Information:

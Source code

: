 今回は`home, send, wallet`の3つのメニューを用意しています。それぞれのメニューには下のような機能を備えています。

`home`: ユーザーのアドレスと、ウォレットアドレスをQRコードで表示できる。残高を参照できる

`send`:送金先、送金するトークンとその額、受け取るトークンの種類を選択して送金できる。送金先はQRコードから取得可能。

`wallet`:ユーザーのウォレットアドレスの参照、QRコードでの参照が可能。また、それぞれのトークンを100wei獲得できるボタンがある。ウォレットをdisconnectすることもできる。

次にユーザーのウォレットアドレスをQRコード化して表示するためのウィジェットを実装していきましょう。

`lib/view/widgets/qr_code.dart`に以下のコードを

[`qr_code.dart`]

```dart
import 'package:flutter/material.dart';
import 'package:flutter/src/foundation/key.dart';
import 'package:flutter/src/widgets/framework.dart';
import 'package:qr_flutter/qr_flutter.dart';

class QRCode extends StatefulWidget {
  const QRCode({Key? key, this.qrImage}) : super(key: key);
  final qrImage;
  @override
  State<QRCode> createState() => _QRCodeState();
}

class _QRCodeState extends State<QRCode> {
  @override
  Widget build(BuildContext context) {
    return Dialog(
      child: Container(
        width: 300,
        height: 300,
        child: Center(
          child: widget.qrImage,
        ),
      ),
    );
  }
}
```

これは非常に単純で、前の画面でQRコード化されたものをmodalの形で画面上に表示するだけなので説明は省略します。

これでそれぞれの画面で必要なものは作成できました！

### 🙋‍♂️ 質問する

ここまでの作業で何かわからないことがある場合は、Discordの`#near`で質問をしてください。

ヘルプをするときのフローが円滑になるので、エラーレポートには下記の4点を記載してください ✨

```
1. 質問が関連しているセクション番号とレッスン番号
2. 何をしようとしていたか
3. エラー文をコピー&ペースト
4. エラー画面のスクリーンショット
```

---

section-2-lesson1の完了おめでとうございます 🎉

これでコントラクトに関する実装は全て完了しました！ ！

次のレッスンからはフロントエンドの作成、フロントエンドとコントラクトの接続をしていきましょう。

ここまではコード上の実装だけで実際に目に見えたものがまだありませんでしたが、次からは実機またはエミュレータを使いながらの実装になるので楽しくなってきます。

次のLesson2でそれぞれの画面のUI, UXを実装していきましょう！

--

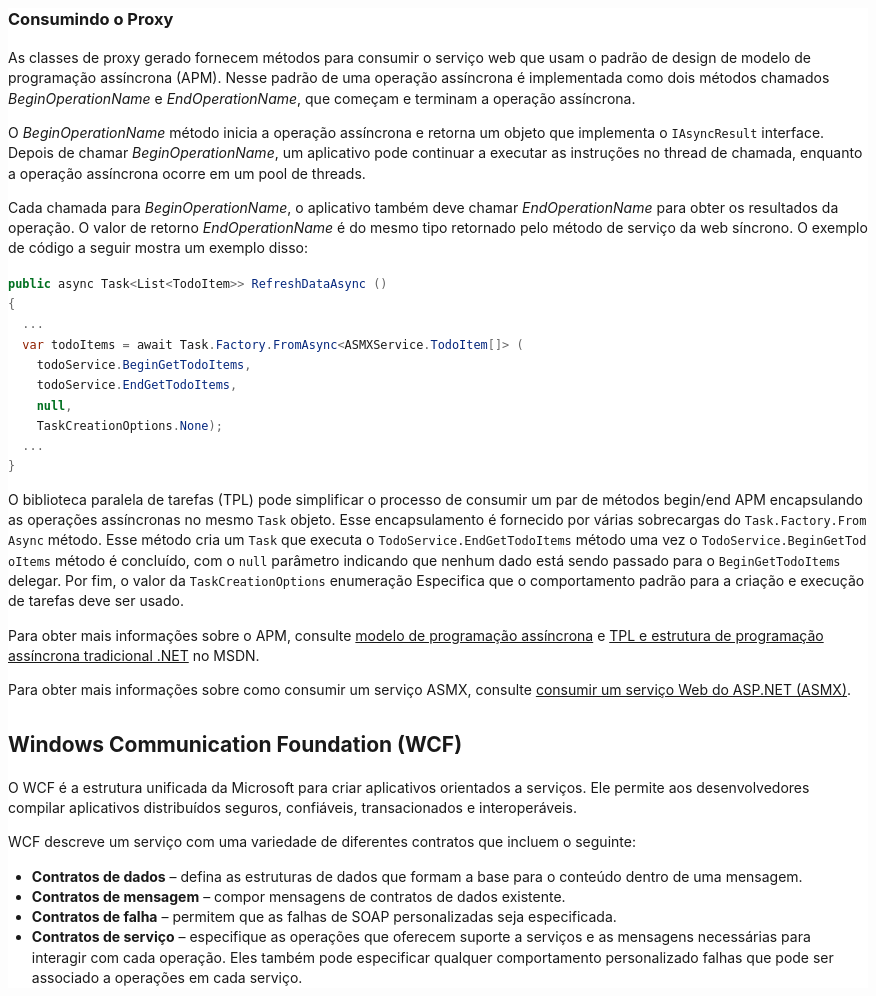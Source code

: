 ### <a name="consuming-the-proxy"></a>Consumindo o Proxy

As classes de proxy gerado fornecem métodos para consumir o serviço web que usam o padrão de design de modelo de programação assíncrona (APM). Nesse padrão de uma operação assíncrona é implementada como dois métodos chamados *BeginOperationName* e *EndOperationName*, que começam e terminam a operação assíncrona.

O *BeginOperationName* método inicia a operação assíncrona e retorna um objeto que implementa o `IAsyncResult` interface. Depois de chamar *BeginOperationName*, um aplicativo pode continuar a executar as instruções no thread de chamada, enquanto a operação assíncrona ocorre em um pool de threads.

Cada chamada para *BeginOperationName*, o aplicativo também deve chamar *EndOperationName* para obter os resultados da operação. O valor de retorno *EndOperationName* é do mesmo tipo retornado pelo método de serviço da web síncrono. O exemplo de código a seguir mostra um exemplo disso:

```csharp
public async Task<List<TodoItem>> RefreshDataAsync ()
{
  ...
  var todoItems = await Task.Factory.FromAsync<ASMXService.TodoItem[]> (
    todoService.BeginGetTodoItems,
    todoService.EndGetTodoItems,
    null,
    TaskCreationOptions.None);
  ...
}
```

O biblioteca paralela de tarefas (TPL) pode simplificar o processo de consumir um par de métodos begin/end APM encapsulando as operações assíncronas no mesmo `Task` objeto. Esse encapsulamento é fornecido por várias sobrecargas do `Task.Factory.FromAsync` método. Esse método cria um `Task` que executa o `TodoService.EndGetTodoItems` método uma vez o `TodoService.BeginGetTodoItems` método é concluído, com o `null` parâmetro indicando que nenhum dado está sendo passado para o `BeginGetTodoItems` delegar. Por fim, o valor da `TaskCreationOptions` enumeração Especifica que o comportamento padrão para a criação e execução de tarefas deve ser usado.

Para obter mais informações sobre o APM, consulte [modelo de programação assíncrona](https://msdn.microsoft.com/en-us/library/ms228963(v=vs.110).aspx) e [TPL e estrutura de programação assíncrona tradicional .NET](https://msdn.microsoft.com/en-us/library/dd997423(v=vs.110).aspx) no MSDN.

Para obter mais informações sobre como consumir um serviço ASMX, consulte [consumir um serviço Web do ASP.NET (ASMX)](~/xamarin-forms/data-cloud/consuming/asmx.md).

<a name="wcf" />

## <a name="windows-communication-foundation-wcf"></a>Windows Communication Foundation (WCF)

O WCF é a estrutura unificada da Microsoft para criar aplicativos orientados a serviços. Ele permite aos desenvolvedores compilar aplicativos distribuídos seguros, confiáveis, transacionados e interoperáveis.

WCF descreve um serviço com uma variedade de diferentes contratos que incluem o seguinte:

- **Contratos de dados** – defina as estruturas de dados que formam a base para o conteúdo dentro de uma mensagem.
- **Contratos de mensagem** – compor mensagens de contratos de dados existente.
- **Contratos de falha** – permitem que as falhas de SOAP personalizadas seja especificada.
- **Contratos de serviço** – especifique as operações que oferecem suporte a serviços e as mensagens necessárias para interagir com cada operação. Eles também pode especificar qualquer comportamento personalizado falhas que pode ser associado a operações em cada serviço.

---

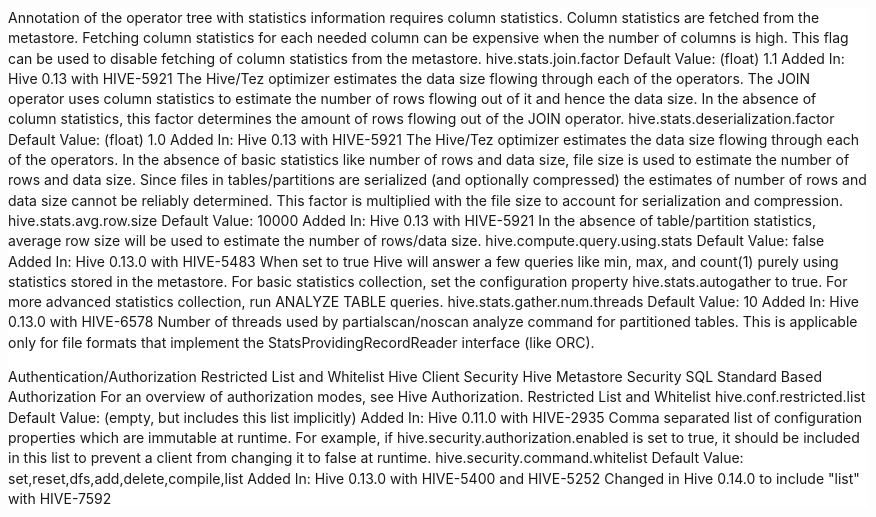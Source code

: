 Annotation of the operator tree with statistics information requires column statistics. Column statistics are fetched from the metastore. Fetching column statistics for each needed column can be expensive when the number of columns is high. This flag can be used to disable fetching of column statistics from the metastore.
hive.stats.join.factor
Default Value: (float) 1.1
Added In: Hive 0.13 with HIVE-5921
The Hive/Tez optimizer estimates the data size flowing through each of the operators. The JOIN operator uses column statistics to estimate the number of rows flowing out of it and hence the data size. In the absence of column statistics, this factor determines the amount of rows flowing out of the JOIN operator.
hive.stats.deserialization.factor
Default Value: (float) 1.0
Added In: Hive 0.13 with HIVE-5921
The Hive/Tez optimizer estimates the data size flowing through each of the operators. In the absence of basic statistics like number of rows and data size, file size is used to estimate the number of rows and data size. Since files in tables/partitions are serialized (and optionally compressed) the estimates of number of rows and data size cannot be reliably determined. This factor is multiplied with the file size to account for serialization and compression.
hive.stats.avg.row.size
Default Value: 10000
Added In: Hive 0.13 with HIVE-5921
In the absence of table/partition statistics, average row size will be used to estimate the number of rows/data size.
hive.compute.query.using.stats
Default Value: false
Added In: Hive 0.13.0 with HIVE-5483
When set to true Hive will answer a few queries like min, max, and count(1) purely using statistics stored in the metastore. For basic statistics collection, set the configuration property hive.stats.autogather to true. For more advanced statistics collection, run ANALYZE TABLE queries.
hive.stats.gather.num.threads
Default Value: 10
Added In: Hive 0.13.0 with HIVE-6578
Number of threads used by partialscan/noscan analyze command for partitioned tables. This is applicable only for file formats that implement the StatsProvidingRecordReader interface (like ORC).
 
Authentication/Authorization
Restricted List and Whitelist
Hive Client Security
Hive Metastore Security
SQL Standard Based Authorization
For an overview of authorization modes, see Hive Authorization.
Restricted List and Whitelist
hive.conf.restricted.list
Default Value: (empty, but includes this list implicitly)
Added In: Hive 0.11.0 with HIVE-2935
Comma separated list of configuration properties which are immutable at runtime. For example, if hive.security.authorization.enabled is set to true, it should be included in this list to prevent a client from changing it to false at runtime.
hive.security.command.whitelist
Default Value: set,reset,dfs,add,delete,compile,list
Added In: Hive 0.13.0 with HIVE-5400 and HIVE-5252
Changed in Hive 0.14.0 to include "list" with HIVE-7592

How to complete this task: Within the material above, copy exactly the lines from the line that holds "statistics from the metastore." up to and including the line that holds "hive.stats.join.factor".

Solution to the problem:
: Annotation of the operator tree with statistics information requires column statistics. Column statistics are fetched from the metastore. Fetching column statistics for each needed column can be expensive when the number of columns is high. This flag can be used to disable fetching of column statistics from the metastore.
hive.stats.join.factor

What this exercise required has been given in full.